(The data begins)
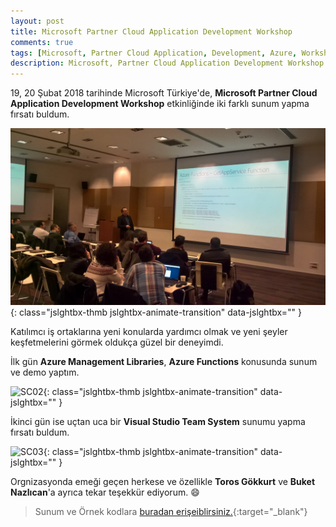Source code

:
 ```yaml
---
layout: post
title: Microsoft Partner Cloud Application Development Workshop
comments: true
tags: [Microsoft, Partner Cloud Application, Development, Azure, Workshop]
description: Microsoft, Partner Cloud Application Development Workshop
---
```


19, 20 Şubat 2018 tarihinde Microsoft Türkiye'de, **Microsoft Partner Cloud Application Development Workshop** etkinliğinde iki farklı sunum yapma fırsatı buldum.

![SC01](/assets/images/posts/2018022701/sc01.jpg){: class="jslghtbx-thmb jslghtbx-animate-transition" data-jslghtbx="" }

Katılımcı iş ortaklarına yeni konularda yardımcı olmak ve yeni şeyler keşfetmelerini görmek oldukça güzel bir deneyimdi.

İlk gün **Azure Management Libraries**, **Azure Functions** konusunda sunum ve demo yaptım.

![SC02](/assets/images/posts/2017051001/sc02.png){: class="jslghtbx-thmb jslghtbx-animate-transition" data-jslghtbx="" }

İkinci gün ise uçtan uca bir **Visual Studio Team System** sunumu yapma fırsatı buldum.

![SC03](/assets/images/posts/2017051001/sc03.png){: class="jslghtbx-thmb jslghtbx-animate-transition" data-jslghtbx="" }

Orgnizasyonda emeği geçen herkese ve özellikle **Toros Gökkurt** ve **Buket Nazlıcan**'a ayrıca tekar teşekkür ediyorum. 😄

> Sunum ve Örnek kodlara [buradan erişeiblirsiniz.](https://github.com/mehmetkut/microsoft-partner-cad-workshop){:target="_blank"}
(The data ends)
(How to complete this task): Gather up every line in the data above that contains the word "transition", copying each one.

(Solution):
![SC01](/assets/images/posts/2018022701/sc01.jpg){: class="jslghtbx-thmb jslghtbx-animate-transition" data-jslghtbx="" }
![SC02](/assets/images/posts/2017051001/sc02.png){: class="jslghtbx-thmb jslghtbx-animate-transition" data-jslghtbx="" }
![SC03](/assets/images/posts/2017051001/sc03.png){: class="jslghtbx-thmb jslghtbx-animate-transition" data-jslghtbx="" }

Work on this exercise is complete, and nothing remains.